Saved data entries
◇ ◇ ◇ ◇ ◇

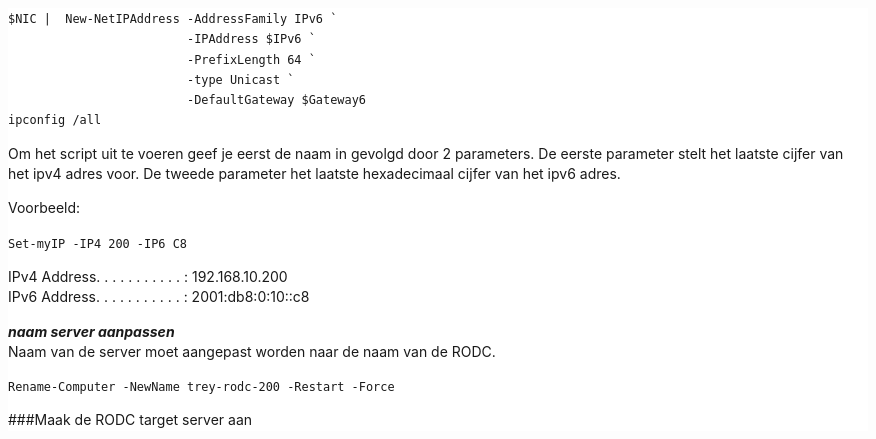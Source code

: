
 ```
$NIC |  New-NetIPAddress -AddressFamily IPv6 `
                         -IPAddress $IPv6 `
                         -PrefixLength 64 `
                         -type Unicast `
                         -DefaultGateway $Gateway6
ipconfig /all
```
Om het script uit te voeren geef je eerst de naam in gevolgd door 2 parameters. 
De eerste parameter stelt het laatste cijfer van het ipv4 adres voor. De tweede parameter het laatste hexadecimaal cijfer van het ipv6 adres.

Voorbeeld:

```
Set-myIP -IP4 200 -IP6 C8
```
IPv4 Address. . . . . . . . . . . : 192.168.10.200<br>
IPv6 Address. . . . . . . . . . . : 2001:db8:0:10::c8

***naam server aanpassen***<br>
Naam van de server moet aangepast worden naar de naam van de RODC.
```
Rename-Computer -NewName trey-rodc-200 -Restart -Force
```
###Maak de RODC target server aan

◇ ◇ ◇ ◇ ◇

PROBLEM REQUIREMENTS
Scan the records for the string "naam". Copy each line in which it appears.

RESPONSE FOR THIS EXERCISE
Om het script uit te voeren geef je eerst de naam in gevolgd door 2 parameters. 
***naam server aanpassen***<br>
Naam van de server moet aangepast worden naar de naam van de RODC.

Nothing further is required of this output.